Verder is door de verdachte uitvoerig betoogd waarom hij vindt dat de officier van justitie de zaak niet had mogen vervolgen. In dit vonnis zal de rechtbank deze onderwerpen bespreken en uitleggen hoe zij die heeft beoordeeld.

De rechtbank vindt dat de officier van justitie ontvankelijk is in de vervolging, vindt één uitlating opruiend en daarom bewezen en spreekt de verdachte vrij van de overige vijf uitlatingen.

De vrijheid van meningsuiting staat de strafbaarheid van de uitlating niet in de weg en de verdachte is ook strafbaar voor de uitlating.

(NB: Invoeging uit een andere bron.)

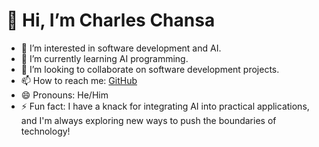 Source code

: # 👋 Hi, I’m Charles Chansa

- 👀 I’m interested in software development and AI.
- 🌱 I’m currently learning AI programming.
- 💞️ I’m looking to collaborate on software development projects.
- 📫 How to reach me: [GitHub](https://github.com/charleschansa)
- 😄 Pronouns: He/Him
- ⚡ Fun fact: I have a knack for integrating AI into practical applications, and I'm always exploring new ways to push the boundaries of technology!


<!---
charleschansa/charleschansa is a ✨ special ✨ repository because its `README.md` (this file) appears on your GitHub profile.
You can click the Preview link to take a look at your changes.
--->
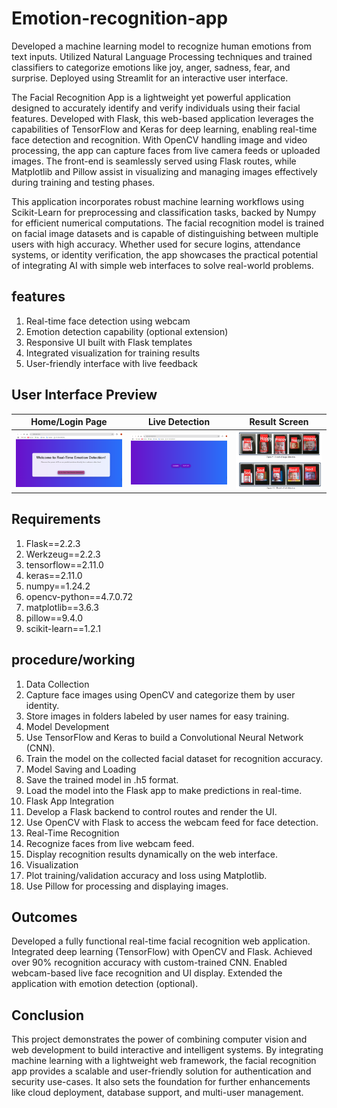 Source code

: # Emotion-recognition-app
Developed a machine learning model to recognize human emotions from text inputs. Utilized Natural Language Processing techniques and trained classifiers to categorize emotions like joy, anger, sadness, fear, and surprise. Deployed using Streamlit for an interactive user interface.

The Facial Recognition App is a lightweight yet powerful application designed to accurately identify and verify individuals using their facial features. Developed with Flask, this web-based application leverages the capabilities of TensorFlow and Keras for deep learning, enabling real-time face detection and recognition. With OpenCV handling image and video processing, the app can capture faces from live camera feeds or uploaded images. The front-end is seamlessly served using Flask routes, while Matplotlib and Pillow assist in visualizing and managing images effectively during training and testing phases.

This application incorporates robust machine learning workflows using Scikit-Learn for preprocessing and classification tasks, backed by Numpy for efficient numerical computations. The facial recognition model is trained on facial image datasets and is capable of distinguishing between multiple users with high accuracy. Whether used for secure logins, attendance systems, or identity verification, the app showcases the practical potential of integrating AI with simple web interfaces to solve real-world problems.

## features
1) Real-time face detection using webcam
2) Emotion detection capability (optional extension)
3) Responsive UI built with Flask templates
4) Integrated visualization for training results
5) User-friendly interface with live feedback

## User Interface Preview

| Home/Login Page | Live Detection | Result Screen |
|-----------------|----------------|----------------|
| ![UI Screenshot 1](https://github.com/profitter261/Emotion-recognition-app/blob/main/User%20interface%20images/Screenshot%202025-03-17%20111548.png) | ![UI Screenshot 2](https://github.com/profitter261/Emotion-recognition-app/blob/main/User%20interface%20images/Screenshot%202025-03-17%20111812.png) | ![UI Screenshot 3](https://github.com/profitter261/Emotion-recognition-app/blob/main/User%20interface%20images/Screenshot%202025-04-09%20213210.png) |

## Requirements

1) Flask==2.2.3
2) Werkzeug==2.2.3
3) tensorflow==2.11.0
4) keras==2.11.0
5) numpy==1.24.2
6) opencv-python==4.7.0.72
7) matplotlib==3.6.3
8) pillow==9.4.0
9) scikit-learn==1.2.1

## procedure/working

1) Data Collection
2) Capture face images using OpenCV and categorize them by user identity.
3) Store images in folders labeled by user names for easy training.
4) Model Development
5) Use TensorFlow and Keras to build a Convolutional Neural Network (CNN).
6) Train the model on the collected facial dataset for recognition accuracy.
7) Model Saving and Loading
8) Save the trained model in .h5 format.
9) Load the model into the Flask app to make predictions in real-time.
10) Flask App Integration
11) Develop a Flask backend to control routes and render the UI.
12) Use OpenCV with Flask to access the webcam feed for face detection.
13) Real-Time Recognition
14) Recognize faces from live webcam feed.
15) Display recognition results dynamically on the web interface.
16) Visualization
17) Plot training/validation accuracy and loss using Matplotlib.
18) Use Pillow for processing and displaying images.

## Outcomes

Developed a fully functional real-time facial recognition web application.
Integrated deep learning (TensorFlow) with OpenCV and Flask.
Achieved over 90% recognition accuracy with custom-trained CNN.
Enabled webcam-based live face recognition and UI display.
Extended the application with emotion detection (optional).

## Conclusion

This project demonstrates the power of combining computer vision and web development to build interactive and intelligent systems. By integrating machine learning with a lightweight web framework, the facial recognition app provides a scalable and user-friendly solution for authentication and security use-cases. It also sets the foundation for further enhancements like cloud deployment, database support, and multi-user management.






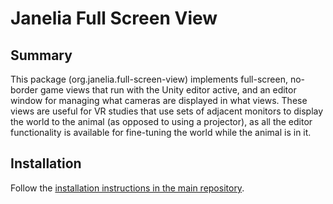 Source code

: # Janelia Full Screen View

## Summary
This package (org.janelia.full-screen-view) implements full-screen, no-border game views
that run with the Unity editor active, and an editor window
for managing what cameras are displayed in what views.
These views are useful for VR studies that use sets of adjacent
monitors to display the world to the animal (as opposed to using
a projector), as all the editor functionality is available for
fine-tuning the world while the animal is in it.

## Installation
Follow the [installation instructions in the main repository](https://github.com/JaneliaSciComp/janelia-unity-toolkit/blob/master/README.md#installation).
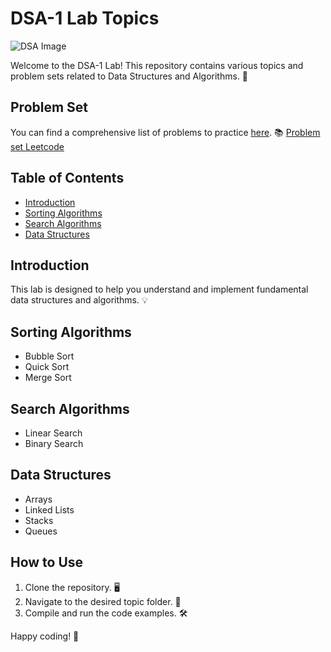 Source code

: # DSA-1 Lab Topics

![DSA Image](https://media.geeksforgeeks.org/wp-content/uploads/20240213174747/dsa-new.webp) <!-- Replace with an actual image URL -->

Welcome to the DSA-1 Lab! This repository contains various topics and problem sets related to Data Structures and Algorithms. 🚀

## Problem Set

You can find a comprehensive list of problems to practice [here](https://cses.fi/problemset/list/). 📚
[Problem set Leetcode](https://docs.google.com/document/d/1gJ9FZStrHmfAKOSjJLL_Yz-Z4EUr8TjnWf57TKTbO40/edit?tab=t.0)

## Table of Contents

- [Introduction](#introduction)
- [Sorting Algorithms](#sorting-algorithms)
- [Search Algorithms](#search-algorithms)
- [Data Structures](#data-structures)

## Introduction

This lab is designed to help you understand and implement fundamental data structures and algorithms. 💡

## Sorting Algorithms

- Bubble Sort
- Quick Sort
- Merge Sort

## Search Algorithms

- Linear Search
- Binary Search

## Data Structures

- Arrays
- Linked Lists
- Stacks
- Queues

## How to Use

1. Clone the repository. 🖥️
2. Navigate to the desired topic folder. 📂
3. Compile and run the code examples. 🛠️

Happy coding! 🎉

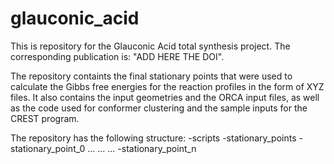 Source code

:# glauconic_acid
This is repository for the Glauconic Acid total synthesis project.
The corresponding publication is: "ADD HERE THE DOI".

The repository containts the final stationary points that were used to calculate the Gibbs free energies for the reaction profiles in the form of XYZ files.
It also contains the input geometries and the ORCA input files, as well as the code used for conformer clustering and the sample inputs for the CREST program.

The repository has the following structure:
-scripts
-stationary_points
  -stationary_point_0
  ...
  ...
  ...
  -stationary_point_n
    

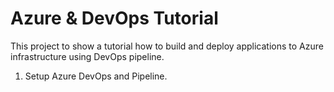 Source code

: # Azure & DevOps Tutorial
This project to show a tutorial how to build and deploy applications to Azure infrastructure using DevOps pipeline.

1. Setup Azure DevOps and Pipeline.
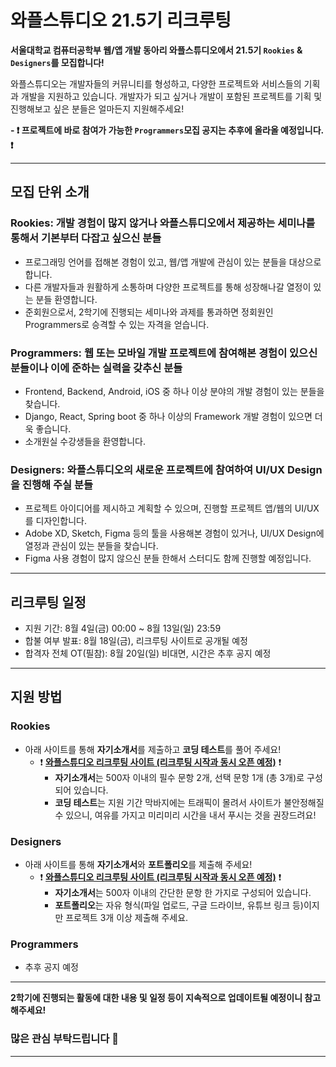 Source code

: # 와플스튜디오 21.5기 리크루팅

**서울대학교 컴퓨터공학부 웹/앱 개발 동아리 와플스튜디오에서 21.5기 `Rookies` & `Designers`를 모집합니다!**

와플스튜디오는 개발자들의 커뮤니티를 형성하고, 다양한 프로젝트와 서비스들의 기획과 개발을 지원하고 있습니다. 개발자가 되고 싶거나 개발이 포함된 프로젝트를 기획 및 진행해보고 싶은 분들은 얼마든지 지원해주세요!

**- ❗ 프로젝트에 바로 참여가 가능한 `Programmers`모집 공지는 추후에 올라올 예정입니다. ❗**

<hr/>

## 모집 단위 소개

### Rookies: 개발 경험이 많지 않거나 와플스튜디오에서 제공하는 세미나를 통해서 기본부터 다잡고 싶으신 분들
* 프로그래밍 언어를 접해본 경험이 있고, 웹/앱 개발에 관심이 있는 분들을 대상으로 합니다.
* 다른 개발자들과 원활하게 소통하며 다양한 프로젝트를 통해 성장해나갈 열정이 있는 분들 환영합니다.
* 준회원으로서, 2학기에 진행되는 세미나와 과제를 통과하면 정회원인 Programmers로 승격할 수 있는 자격을 얻습니다.

### Programmers: 웹 또는 모바일 개발 프로젝트에 참여해본 경험이 있으신 분들이나 이에 준하는 실력을 갖추신 분들
* Frontend, Backend, Android, iOS 중 하나 이상 분야의 개발 경험이 있는 분들을 찾습니다.
* Django, React, Spring boot 중 하나 이상의 Framework 개발 경험이 있으면 더욱 좋습니다.
* 소개원실 수강생들을 환영합니다.

### Designers: 와플스튜디오의 새로운 프로젝트에 참여하여 UI/UX Design을 진행해 주실 분들
* 프로젝트 아이디어를 제시하고 계획할 수 있으며, 진행할 프로젝트 앱/웹의 UI/UX를 디자인합니다.
* Adobe XD, Sketch, Figma 등의 툴을 사용해본 경험이 있거나, UI/UX Design에 열정과 관심이 있는 분들을 찾습니다.
* Figma 사용 경험이 많지 않으신 분들 한해서 스터디도 함께 진행할 예정입니다.

<hr/>

## 리크루팅 일정
* 지원 기간: 8월 4일(금) 00:00 ~ 8월 13일(일) 23:59
* 합불 여부 발표: 8월 18일(금), 리크루팅 사이트로 공개될 예정
* 합격자 전체 OT(필참): 8월 20일(일) 비대면, 시간은 추후 공지 예정

<hr/>

## 지원 방법

### Rookies

* 아래 사이트를 통해 **자기소개서**를 제출하고 **코딩 테스트**를 풀어 주세요!
  * ❗ **[와플스튜디오 리크루팅 사이트 (리크루팅 시작과 동시 오픈 예정)](wacruit.wafflestudio.com)** ❗
    * **자기소개서**는 500자 이내의 필수 문항 2개, 선택 문항 1개 (총 3개)로 구성되어 있습니다. 
    * **코딩 테스트**는 지원 기간 막바지에는 트래픽이 몰려서 사이트가 불안정해질 수 있으니, 여유를 가지고 미리미리 시간을 내서 푸시는 것을 권장드려요!

### Designers
* 아래 사이트를 통해 **자기소개서**와 **포트폴리오**를 제출해 주세요! 
  * ❗ **[와플스튜디오 리크루팅 사이트 (리크루팅 시작과 동시 오픈 예정)](wacruit.wafflestudio.com)** ❗
    * **자기소개서**는 500자 이내의 간단한 문항 한 가지로 구성되어 있습니다.
    * **포트폴리오**는 자유 형식(파일 업로드, 구글 드라이브, 유튜브 링크 등)이지만 프로젝트 3개 이상 제출해 주세요.

### Programmers
* 추후 공지 예정

<hr/>

**2학기에 진행되는 활동에 대한 내용 및 일정 등이 지속적으로 업데이트될 예정이니 참고해주세요!**

### 많은 관심 부탁드립니다 🥰

<hr/>
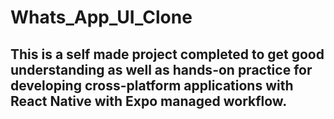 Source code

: # Whats_App_UI_Clone

## This is a self made project completed to get good understanding as well as hands-on practice for developing cross-platform applications with React Native with Expo managed workflow.
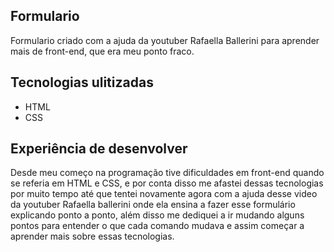 ## Formulario
Formulario criado com a ajuda da youtuber Rafaella Ballerini para aprender mais de front-end, que era meu ponto fraco.
##  Tecnologias ulitizadas
- HTML
- CSS
## Experiência de desenvolver
Desde meu começo na programação tive dificuldades em front-end quando se referia em HTML e CSS, e por conta disso me afastei dessas tecnologias por muito tempo até que tentei novamente agora com a ajuda desse video da youtuber Rafaella ballerini onde ela ensina a fazer esse formulário explicando ponto a ponto, além disso me dediquei a ir mudando alguns pontos para entender o que cada comando mudava e assim começar a aprender mais sobre essas tecnologias.
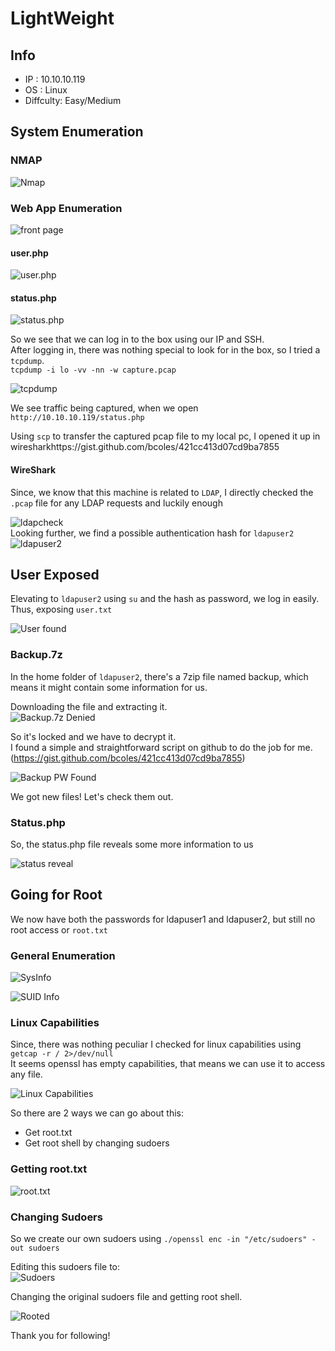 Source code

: # LightWeight

## Info
  * IP : 10.10.10.119
  * OS : Linux
  * Diffculty: Easy/Medium

## System Enumeration

### NMAP

![Nmap](boxImages/Lightweight/nmap.png "Nmap")

### Web App Enumeration

![front page](boxImages/Lightweight/front.png "Front Page")

#### user.php

![user.php](boxImages/Lightweight/userphp.png "User.php")

#### status.php

![status.php](boxImages/Lightweight/statusphp.png "Status.php")


So we see that we can log in to the box using our IP and SSH.  
After logging in, there was nothing special to look for in the box, so I tried a `tcpdump`.  
	   `tcpdump -i lo -vv -nn -w capture.pcap`

![tcpdump](boxImages/Lightweight/tcpdump.png "TCP Dump")

We see traffic being captured, when we open `http://10.10.10.119/status.php`  
    
Using `scp` to transfer the captured pcap file to my local pc, I opened it up in wiresharkhttps://gist.github.com/bcoles/421cc413d07cd9ba7855

#### WireShark

Since, we know that this machine is related to `LDAP`, I directly checked the `.pcap` file for any LDAP requests and luckily enough

![ldapcheck](boxImages/Lightweight/ldapcheck.png "LDAP Found")  
Looking further, we find a possible authentication hash for `ldapuser2`  
![ldapuser2](boxImages/Lightweight/ldapuser2.png "LDAP User2")

## User Exposed

Elevating to `ldapuser2` using `su` and the hash as password, we log in easily. Thus, exposing `user.txt`

![User found](boxImages/Lightweight/userfound.png "User Found")

### Backup.7z

In the home folder of `ldapuser2`, there's a 7zip file named backup, which means it might contain some information for us.  

Downloading the file and extracting it.  
![Backup.7z Denied](boxImages/Lightweight/backupdenied.png "Backup.7z Denied")  

So it's locked and we have to decrypt it.  
I found a simple and straightforward script on github to do the job for me.(https://gist.github.com/bcoles/421cc413d07cd9ba7855)  

![Backup PW Found](boxImages/Lightweight/backuppwfound.png "Password Cracked")

We got new files! Let's check them out.  

### Status.php

So, the status.php file reveals some more information to us 

![status reveal](boxImages/Lightweight/statusreveal.png "Status.php Reveal")

## Going for Root

We now have both the passwords for ldapuser1 and ldapuser2, but still no root access or `root.txt`

### General Enumeration

![SysInfo](boxImages/Lightweight/uname.png "uname -a")

![SUID Info](boxImages/Lightweight/suid.png "SUID info")

### Linux Capabilities

Since, there was nothing peculiar I checked for linux capabilities using `getcap -r / 2>/dev/null`  
It seems openssl has empty capabilities, that means we can use it to access any file. 

![Linux Capabilities](boxImages/Lightweight/lincap.png "Linux Capabilities") 

So there are 2 ways we can go about this:  
  * Get root.txt
  * Get root shell by changing sudoers

### Getting root.txt

![root.txt](boxImages/Lightweight/root.png "Root.txt")

### Changing Sudoers

So we create our own sudoers using `./openssl enc -in "/etc/sudoers" -out sudoers`  

Editing this sudoers file to:  
![Sudoers](boxImages/Lightweight/sudoers.png "Sudoers")

Changing the original sudoers file and getting root shell.  

![Rooted](boxImages/Lightweight/rooted.png "Rooted")

Thank you for following!
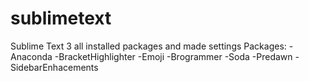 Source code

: # sublimetext

Sublime Text 3 all installed packages and made settings
Packages:
  -Anaconda
  -BracketHighlighter
  -Emoji
  -Brogrammer
  -Soda
  -Predawn
  -SidebarEnhacements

De rechtbank veroordeelt de verdachte tot een voorwaardelijke gevangenisstraf van één maand met een proeftijd van twee jaar.

Passende straf

De hierboven uiteengezette omstandigheden rechtvaardigen dat aan de verdachte een straf zal worden opgelegd. Het is niet gepast en ook niet nodig dat het strafdoel vergelding nu nog hard doorklinkt in de straf.

De verdachte heeft namelijk al leed ondervonden van deze strafzaak en door de gevolgen daarvan. De voornaamste strafdoelen die de rechtbank beoogt te bereiken met de straf zijn tweeledig. Allereerst wil de rechtbank met de straf voorkomen dat de verdachte zich nogmaals opruiend zal uitlaten en brengt dit tot uitdrukking door de straf voorwaardelijk op te leggen.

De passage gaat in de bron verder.